Although the paradigm case of a tort suit against a product manufacturer involves a claim of personal injury caused by the manufacturer’s allegedly defective product, there is a wealth of litigation concerning products whose defects do not pose a risk of personal injury. For example, currently progressing through the District Court of Minnesota is a class-action product liability lawsuit, which consolidates claims arising in eight states against James Hardie Building Products Inc. in respect of its allegedly defective Hardiplank cladding product. The plaintiffs contend that Hardiplank fails prematurely by allowing moisture ingress, which causes damage to underlying building structures and adjoining property. Their claims sound in negligence, breach of express and implied warranties, and breach of consumer protection legislation. The plaintiffs might find some reassurance in last Friday’s decision of the Supreme Court of New Zealand: Carter Holt Harvey Limited v. Minister of Education  NZSC 95.
New Zealand has weathered a ‘leaky building crisis’ over the past two decades, the aftermath of a perfect storm of relaxed regulatory standards, sloppy construction practices, poor building design and extensive use of allegedly defective cladding products. Belying the myth that New Zealand ‘did away’ with tort law entirely, tort claims surged in response.

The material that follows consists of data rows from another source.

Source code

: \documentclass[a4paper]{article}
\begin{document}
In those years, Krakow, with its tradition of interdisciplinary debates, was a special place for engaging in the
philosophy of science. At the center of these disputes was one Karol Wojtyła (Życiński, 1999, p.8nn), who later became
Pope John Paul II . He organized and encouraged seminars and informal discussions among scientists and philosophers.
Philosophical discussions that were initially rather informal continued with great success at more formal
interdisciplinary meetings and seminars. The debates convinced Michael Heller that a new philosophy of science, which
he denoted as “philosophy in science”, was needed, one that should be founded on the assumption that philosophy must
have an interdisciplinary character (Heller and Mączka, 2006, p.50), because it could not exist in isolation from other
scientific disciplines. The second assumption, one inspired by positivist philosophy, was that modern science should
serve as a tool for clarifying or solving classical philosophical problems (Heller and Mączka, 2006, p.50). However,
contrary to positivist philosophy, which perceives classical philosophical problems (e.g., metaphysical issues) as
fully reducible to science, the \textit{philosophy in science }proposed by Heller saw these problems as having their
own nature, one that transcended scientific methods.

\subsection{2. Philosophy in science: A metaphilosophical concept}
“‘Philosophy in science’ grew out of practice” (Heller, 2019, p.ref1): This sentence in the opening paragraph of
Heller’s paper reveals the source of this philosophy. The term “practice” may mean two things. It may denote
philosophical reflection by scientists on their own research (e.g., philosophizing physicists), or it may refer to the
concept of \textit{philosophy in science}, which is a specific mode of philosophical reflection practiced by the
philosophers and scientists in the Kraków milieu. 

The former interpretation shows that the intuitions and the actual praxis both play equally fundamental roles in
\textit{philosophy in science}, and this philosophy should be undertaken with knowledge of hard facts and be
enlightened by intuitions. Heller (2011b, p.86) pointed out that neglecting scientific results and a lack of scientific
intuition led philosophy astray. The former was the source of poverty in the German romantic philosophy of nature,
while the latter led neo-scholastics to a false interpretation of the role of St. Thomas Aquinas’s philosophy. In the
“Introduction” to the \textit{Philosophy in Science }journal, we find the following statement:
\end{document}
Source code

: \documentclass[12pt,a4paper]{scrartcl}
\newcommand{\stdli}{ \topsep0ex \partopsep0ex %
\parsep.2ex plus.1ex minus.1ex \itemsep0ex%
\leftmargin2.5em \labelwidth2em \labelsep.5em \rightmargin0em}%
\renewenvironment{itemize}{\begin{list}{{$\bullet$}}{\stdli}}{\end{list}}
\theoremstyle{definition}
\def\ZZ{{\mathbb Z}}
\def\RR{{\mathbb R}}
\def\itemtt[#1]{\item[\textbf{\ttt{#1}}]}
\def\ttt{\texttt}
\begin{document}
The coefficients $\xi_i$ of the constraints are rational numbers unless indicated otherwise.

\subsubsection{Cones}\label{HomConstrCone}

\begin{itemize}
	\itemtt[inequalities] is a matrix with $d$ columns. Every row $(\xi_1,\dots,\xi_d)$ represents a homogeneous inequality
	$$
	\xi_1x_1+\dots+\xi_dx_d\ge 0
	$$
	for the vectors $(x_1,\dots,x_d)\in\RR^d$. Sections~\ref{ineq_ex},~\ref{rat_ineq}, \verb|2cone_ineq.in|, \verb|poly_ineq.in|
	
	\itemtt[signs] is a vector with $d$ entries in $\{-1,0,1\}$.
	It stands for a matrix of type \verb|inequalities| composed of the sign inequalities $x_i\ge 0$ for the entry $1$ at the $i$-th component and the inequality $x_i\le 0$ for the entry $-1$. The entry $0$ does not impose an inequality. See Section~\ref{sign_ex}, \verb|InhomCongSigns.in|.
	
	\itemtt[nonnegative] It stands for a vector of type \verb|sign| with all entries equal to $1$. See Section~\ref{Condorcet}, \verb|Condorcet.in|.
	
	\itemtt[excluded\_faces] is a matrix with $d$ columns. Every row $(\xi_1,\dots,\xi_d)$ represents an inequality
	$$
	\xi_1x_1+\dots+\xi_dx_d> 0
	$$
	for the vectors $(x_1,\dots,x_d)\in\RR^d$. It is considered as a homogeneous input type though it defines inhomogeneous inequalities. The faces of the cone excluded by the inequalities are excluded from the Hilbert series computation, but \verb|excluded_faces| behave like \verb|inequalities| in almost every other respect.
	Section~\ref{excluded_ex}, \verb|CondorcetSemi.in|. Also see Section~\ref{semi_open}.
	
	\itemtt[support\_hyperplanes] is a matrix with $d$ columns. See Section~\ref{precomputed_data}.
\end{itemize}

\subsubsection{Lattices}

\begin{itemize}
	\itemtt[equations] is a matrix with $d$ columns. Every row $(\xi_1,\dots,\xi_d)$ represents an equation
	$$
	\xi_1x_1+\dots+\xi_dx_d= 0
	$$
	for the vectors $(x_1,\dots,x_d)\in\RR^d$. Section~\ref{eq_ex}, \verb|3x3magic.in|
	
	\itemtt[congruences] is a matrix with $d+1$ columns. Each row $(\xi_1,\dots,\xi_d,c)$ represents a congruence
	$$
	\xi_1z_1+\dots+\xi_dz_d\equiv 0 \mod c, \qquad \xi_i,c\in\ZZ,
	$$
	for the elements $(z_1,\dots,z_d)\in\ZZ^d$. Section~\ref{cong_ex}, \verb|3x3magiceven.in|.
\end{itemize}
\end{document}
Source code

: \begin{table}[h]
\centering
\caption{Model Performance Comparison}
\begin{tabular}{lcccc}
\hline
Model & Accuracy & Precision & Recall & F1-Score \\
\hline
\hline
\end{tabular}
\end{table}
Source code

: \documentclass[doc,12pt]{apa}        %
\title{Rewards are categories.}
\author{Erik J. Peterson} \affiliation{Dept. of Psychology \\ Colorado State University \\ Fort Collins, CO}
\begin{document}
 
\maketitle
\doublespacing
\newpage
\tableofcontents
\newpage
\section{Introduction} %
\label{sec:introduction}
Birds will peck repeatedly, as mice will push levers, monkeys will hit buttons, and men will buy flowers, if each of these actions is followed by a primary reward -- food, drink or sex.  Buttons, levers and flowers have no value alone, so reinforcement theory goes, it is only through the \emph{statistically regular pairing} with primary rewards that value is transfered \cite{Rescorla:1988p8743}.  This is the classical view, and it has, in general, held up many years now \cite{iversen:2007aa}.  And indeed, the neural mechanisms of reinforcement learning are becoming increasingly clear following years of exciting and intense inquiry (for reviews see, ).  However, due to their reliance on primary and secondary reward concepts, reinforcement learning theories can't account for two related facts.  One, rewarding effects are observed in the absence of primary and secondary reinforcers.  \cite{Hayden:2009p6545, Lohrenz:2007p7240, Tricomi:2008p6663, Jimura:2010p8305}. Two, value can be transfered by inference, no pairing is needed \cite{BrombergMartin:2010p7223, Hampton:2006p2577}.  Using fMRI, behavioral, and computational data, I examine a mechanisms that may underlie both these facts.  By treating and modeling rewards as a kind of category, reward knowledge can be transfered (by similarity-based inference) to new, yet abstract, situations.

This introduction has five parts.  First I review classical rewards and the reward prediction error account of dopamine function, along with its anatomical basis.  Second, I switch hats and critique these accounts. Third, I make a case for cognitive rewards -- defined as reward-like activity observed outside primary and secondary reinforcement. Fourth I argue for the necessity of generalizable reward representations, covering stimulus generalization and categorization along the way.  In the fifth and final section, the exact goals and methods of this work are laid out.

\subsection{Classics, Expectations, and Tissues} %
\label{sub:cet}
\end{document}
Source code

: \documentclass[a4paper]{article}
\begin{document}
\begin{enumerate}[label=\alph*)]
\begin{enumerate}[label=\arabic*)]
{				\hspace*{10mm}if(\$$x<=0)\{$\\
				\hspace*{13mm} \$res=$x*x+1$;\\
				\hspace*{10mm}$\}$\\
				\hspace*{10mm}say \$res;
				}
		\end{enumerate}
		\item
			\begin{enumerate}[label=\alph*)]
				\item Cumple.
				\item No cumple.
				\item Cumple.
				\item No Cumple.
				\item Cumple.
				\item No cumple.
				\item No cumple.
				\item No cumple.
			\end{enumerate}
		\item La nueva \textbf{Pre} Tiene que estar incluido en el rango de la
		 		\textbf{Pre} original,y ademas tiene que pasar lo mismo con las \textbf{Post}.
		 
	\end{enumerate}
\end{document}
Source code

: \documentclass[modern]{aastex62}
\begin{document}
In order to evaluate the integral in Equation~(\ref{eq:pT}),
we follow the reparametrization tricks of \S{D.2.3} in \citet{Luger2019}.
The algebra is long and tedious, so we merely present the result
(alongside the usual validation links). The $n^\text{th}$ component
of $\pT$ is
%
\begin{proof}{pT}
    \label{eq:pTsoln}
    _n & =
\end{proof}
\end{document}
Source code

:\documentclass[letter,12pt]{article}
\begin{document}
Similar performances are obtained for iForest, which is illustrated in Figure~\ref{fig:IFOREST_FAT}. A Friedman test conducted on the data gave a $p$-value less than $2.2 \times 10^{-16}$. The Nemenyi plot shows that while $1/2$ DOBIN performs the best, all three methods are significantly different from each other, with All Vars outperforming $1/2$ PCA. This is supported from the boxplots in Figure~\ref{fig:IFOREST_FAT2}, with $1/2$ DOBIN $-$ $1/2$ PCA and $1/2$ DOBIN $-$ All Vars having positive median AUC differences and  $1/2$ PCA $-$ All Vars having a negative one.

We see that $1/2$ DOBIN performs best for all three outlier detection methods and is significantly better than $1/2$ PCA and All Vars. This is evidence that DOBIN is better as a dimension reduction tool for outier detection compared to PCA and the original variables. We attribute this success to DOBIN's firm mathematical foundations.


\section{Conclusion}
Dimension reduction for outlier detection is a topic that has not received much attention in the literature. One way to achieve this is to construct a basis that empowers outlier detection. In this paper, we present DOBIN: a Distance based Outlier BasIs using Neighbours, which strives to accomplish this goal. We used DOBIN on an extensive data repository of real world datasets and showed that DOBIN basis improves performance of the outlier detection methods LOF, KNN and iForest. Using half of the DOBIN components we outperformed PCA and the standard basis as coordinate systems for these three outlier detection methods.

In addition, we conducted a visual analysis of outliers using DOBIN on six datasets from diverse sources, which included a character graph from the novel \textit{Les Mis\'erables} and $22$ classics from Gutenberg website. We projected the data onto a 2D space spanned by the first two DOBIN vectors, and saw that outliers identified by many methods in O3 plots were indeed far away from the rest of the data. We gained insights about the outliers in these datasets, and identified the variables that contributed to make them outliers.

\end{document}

Numerous cases have extended negligence liability in New Zealand to local councils (for negligent building inspections), builders, project managers, architects and engineers.
But until recently, claims against cladding product manufacturers proved slippery. Few seemed to be filed, and those that were settled quickly. That is until the Government intervened: not through legislating or policymaking, but by filing the country’s first product liability class-action lawsuit, on behalf of every public school (through its Board of Trustees) suffering weathertightness issues across the country. Two defendants (including James Hardie’s New Zealand subsidiary, which halted share trading upon being served with the lawsuit) promptly settled. The third, Carter Holt Harvey Limited (CHH), last week lost its bid to strike out (dismiss) the proceedings.
The New Zealand courts have confirmed as arguable all five of the Minister of Education’s claims based on (a) negligence in relation to the design, manufacture and/or supplying of defective cladding product; (b) breach of guarantees as to acceptable quality, compliance with description and express guarantees under the Consumer Guarantees Act; (c) negligent misstatement; (d) negligent failure to warn; and (e) misleading and deceptive conduct under the Fair Trading Act. The case is to be set down for trial. Meanwhile, two further consumer class actions are now underway.
The CHH lawsuit highlights two points of particular interest for tort lawyers. First, New Zealand stands almost unique in the common law world by not restricting product defect claims in tort to cases of personal injury or property damage. The Court of Appeal’s judgment confirmed that “New Zealand courts have firmly rejected a clear delineation between economic loss and physical damage in terms of recoverable loss.” That approach has encouraged a stream of negligence-based leaky building litigation in the country, which seems far from running dry. Contrast In re Hardieplank Fiber Cement Siding Litig. (Case No. 12-MD-2359), where almost all claims in negligence were dismissed as contrary to the economic loss doctrine (the cause of action remains only for a Minnesota subclass).
Secondly, the plaintiffs have secured against cladding manufacturers more favorable treatment on the issue of the limitations period for suit than others in the building industry. CHH failed to avail itself of a statutory “10 year longstop” limitation period for civil proceedings relating to building work, the Court accepting that cladding products were “building elements”, as distinct from “building work” to which the longstop applies. Building elements are a product, not a process, and they are intended to last the life of their warranty (at least 15 years). As the statutory 6-year limitation period for tort claims runs from the time hidden defects became “reasonably discoverable”, prompt plaintiffs may be able to assert product liability claims dating back even into the 1990s.
In a jurisdiction where tort duties have been imposed across the construction industry, it is right that cladding product manufacturers too should be held to account. Manufacturers’ arguments that the problem is not their product—but poor installation and maintenance—hardly seem compelling when hundreds of schools and tens of thousands of houses across the country wrapped in modern composite cladding systems are systemically failing. But the evidence will determine that question, soon enough.